Monday 2 February 2015

This is shortcut strategy to grab SaaS Market



Software as a Service (SaaS) is becoming trend technology to push market using cloud computing. Especially software (application) vendors, they are the most interested to run SaaS at customer. This some strategy that you can running to grab SaaS market and make sure your customer love it.
  1. You must WIN over the IT professional. Though your solution doesn’t run in their data center, IT professionals still very much care about security, reliability, performance and integration with other applications. You must address these concerns directly with all the documentation required by IT of any other critical application to be deployed in the enterprise. Make IT professional loved your solution with ensure they concerns still running well.
  2. Market to your existing customers. Your existing customer is HOT LEADS for your SaaS Solution. Your existing customers will come up for renewal once their subscription expires. That means that they are also prospective customers, so treat them as such. Get them on-board painlessly, keep them informed of product enhancements, updating your portfolio and solution to them, help them gain value from the solution, and engage them in a community.
  3. Don't forget your cost and budget. Because business model of SaaS is very complex and flexible, you must adapt it with your organization. The sales and marketing costs required to acquire customers are typically the largest single expense item on a SaaS solution provider’s income statement. Ensure that you’re spending this money efficiently. Under a SaaS business model, unproductive activities can’t be covered by large up-front license fees. 
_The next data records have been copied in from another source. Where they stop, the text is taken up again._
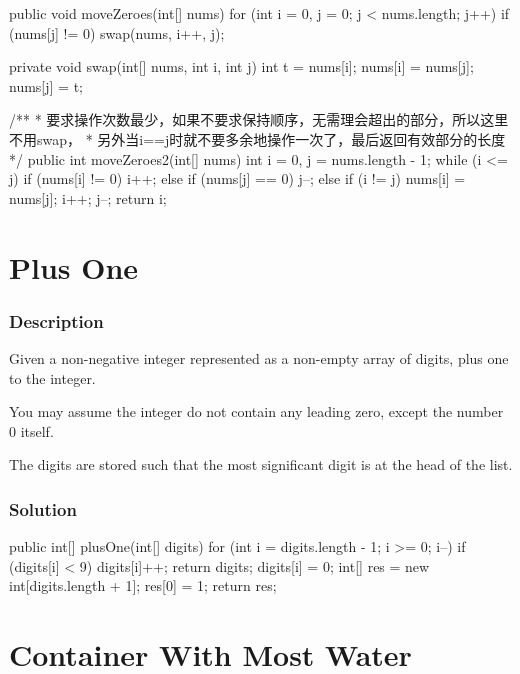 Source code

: \begin{Code}
public void moveZeroes(int[] nums) {
    for (int i = 0, j = 0; j < nums.length; j++) {
        if (nums[j] != 0) {
            swap(nums, i++, j);
        }
    }
}

private void swap(int[] nums, int i, int j) {
    int t = nums[i];
    nums[i] = nums[j];
    nums[j] = t;
}

/**
 * 要求操作次数最少，如果不要求保持顺序，无需理会超出的部分，所以这里不用swap，
 * 另外当i==j时就不要多余地操作一次了，最后返回有效部分的长度
 */
public int moveZeroes2(int[] nums) {
    int i = 0, j = nums.length - 1;
    while (i <= j) {
        if (nums[i] != 0) {
            i++;
        } else if (nums[j] == 0) {
            j--;
        } else {
            if (i != j) {
                nums[i] = nums[j];
            }
            i++;
            j--;
        }
    }
    return i;
}
\end{Code}

\newpage

\section{Plus One} %

\subsubsection{Description}
Given a non-negative integer represented as a non-empty array of digits, plus one to the integer.

You may assume the integer do not contain any leading zero, except the number 0 itself.

The digits are stored such that the most significant digit is at the head of the list.

\subsubsection{Solution}

\begin{Code}
public int[] plusOne(int[] digits) {
    for (int i = digits.length - 1; i >= 0; i--) {
        if (digits[i] < 9) {
            digits[i]++;
            return digits;
        }
        digits[i] = 0;
    }
    int[] res = new int[digits.length + 1];
    res[0] = 1;
    return res;
}
\end{Code}

\newpage

\section{Container With Most Water} %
  4. Build a marketing process that can keep up with the development process One of the fundamental advantages of SaaS over on-premise applications is that they are often updated frequently, perhaps every quarter. Put in place a process that makes it possible for marketing to keep up with this more aggressive product release schedule. The product introduction process that fit the on-premise model won’t necessarily fit the SaaS model.
  5. Educate the prospective customers’ procurement specialists. Purchasing SaaS solutions is still relatively new to technology buyers and they may not be familiar with terms and conditions. Few contract standards have emerged about service level agreements, credits, and subscription terms, and vendors have introduced several different pricing models. Educate the prospective customers’ procurement specialists and legal department, and do it early in the sales process. Explain your rationale for particular terms and conditions, and ensure that your own sales executives understand what’s negotiable and what’s not.
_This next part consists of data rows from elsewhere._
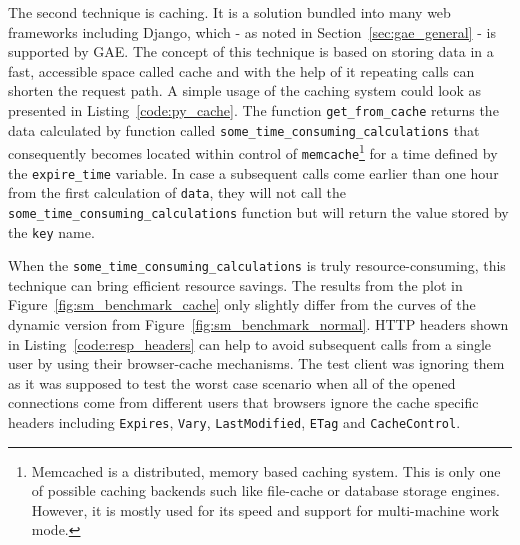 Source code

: The second technique is caching. It is a solution bundled into many web frameworks including Django, which - as noted in Section~\ref{sec:gae_general} - is supported by GAE. The concept of this technique is based on storing data in a fast, accessible space called cache and with the help of it repeating calls can shorten the request path. A simple usage of the caching system could look as presented in Listing~\ref{code:py_cache}. The function \texttt{get\_from\_cache} returns the data calculated by function called \texttt{some\_time\_consuming\_calculations} that consequently becomes located within control of \texttt{memcache}\footnote{Memcached is a distributed, memory based caching system. This is only one of possible caching backends such like file-cache or database storage engines. However, it is mostly used for its speed and support for multi-machine work mode.} for a time defined by the \texttt{expire\_time} variable. In case a subsequent calls come earlier than one hour from the first calculation of \texttt{data}, they will not call the \texttt{some\_time\_consuming\_calculations} function but will return the value stored by the \texttt{key} name.       

When the \texttt{some\_time\_consuming\_calculations} is truly resource-consuming, this technique can bring efficient resource savings. The results from the plot in Figure~\ref{fig:sm_benchmark_cache} only slightly differ from the curves of the dynamic version from Figure~\ref{fig:sm_benchmark_normal}. HTTP headers shown in Listing~\ref{code:resp_headers} can help to avoid subsequent calls from a single user by using their browser-cache mechanisms. The test client was ignoring them as it was supposed to test the worst case scenario when all of the opened connections come from different users that browsers ignore the cache specific headers including \texttt{Expires}, \texttt{Vary}, \texttt{Last\-Modified}, \texttt{ETag} and \texttt{Cache\-Control}.

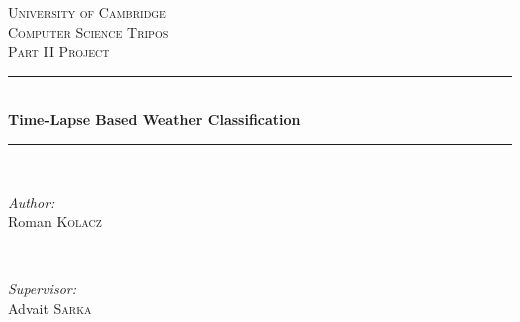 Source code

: \documentclass[14]{report}
\begin{document}
\begin{titlepage}

\newcommand{\HRule}{\rule{\linewidth}{0.5mm}} %

\center %
 

\textsc{\LARGE University of Cambridge}\\[1.5cm] %
\textsc{\Large Computer Science Tripos}\\[0.5cm] %
\textsc{\large Part II Project}\\[0.5cm] %


\HRule \\[0.4cm]
{ \huge \bfseries Time-Lapse Based Weather Classification}\\[0.4cm] %
\HRule \\[1.5cm]
 

\begin{minipage}{0.4\textwidth}
\begin{flushleft} \large
\emph{Author:}\\
Roman \textsc{Kolacz} %
\end{flushleft}
\end{minipage}
~
\begin{minipage}{0.4\textwidth}
\begin{flushright} \large
\emph{Supervisor:} \\
Advait \textsc{Sarka} %
\end{flushright}
\end{minipage}\\[4cm]



\end{titlepage}
\end{document}
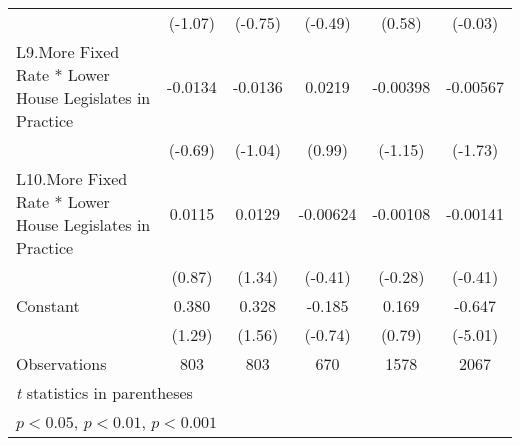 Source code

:{\begin{longtable}{l*{5}{c}}
                &  (-1.07)         &  (-0.75)         &  (-0.49)         &   (0.58)         &  (-0.03)         \\
[1em]
L9.More Fixed Rate * Lower House Legislates in Practice&  -0.0134         &  -0.0136         &   0.0219         & -0.00398         & -0.00567         \\
                &  (-0.69)         &  (-1.04)         &   (0.99)         &  (-1.15)         &  (-1.73)         \\
[1em]
L10.More Fixed Rate * Lower House Legislates in Practice&   0.0115         &   0.0129         & -0.00624         & -0.00108         & -0.00141         \\
                &   (0.87)         &   (1.34)         &  (-0.41)         &  (-0.28)         &  (-0.41)         \\
[1em]
Constant        &    0.380         &    0.328         &   -0.185         &    0.169         &   -0.647\sym{***}\\
                &   (1.29)         &   (1.56)         &  (-0.74)         &   (0.79)         &  (-5.01)         \\
\hline
Observations    &      803         &      803         &      670         &     1578         &     2067         \\
\hline\hline
\multicolumn{6}{l}{\footnotesize \textit{t} statistics in parentheses}\\
\multicolumn{6}{l}{\footnotesize \sym{*} \(p<0.05\), \sym{**} \(p<0.01\), \sym{***} \(p<0.001\)}\\
\end{longtable}
}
  6. Promote the entire experience, not just the features. The SaaS customer’s experience includes the speed of deployment, ease of configuration, access to support, and the simplicity of the purchase process. Market all these features and benefits of the entire “service ”, not just the product functionality.
  7. Don’t sell on price alone. Please give your customer more value added. SaaS solutions might cost significantly less than a similar on-premise application, and this may generate the initial interest from a prospective customer. But customers value other benefits as well, including rapid deployment, reliability, easy updates, and flexibility. In fact, they may view these as even more important than price. Promote these other advantages in addition to the cost advantage.
Hopefully these strategy that mention above usefull for your organization.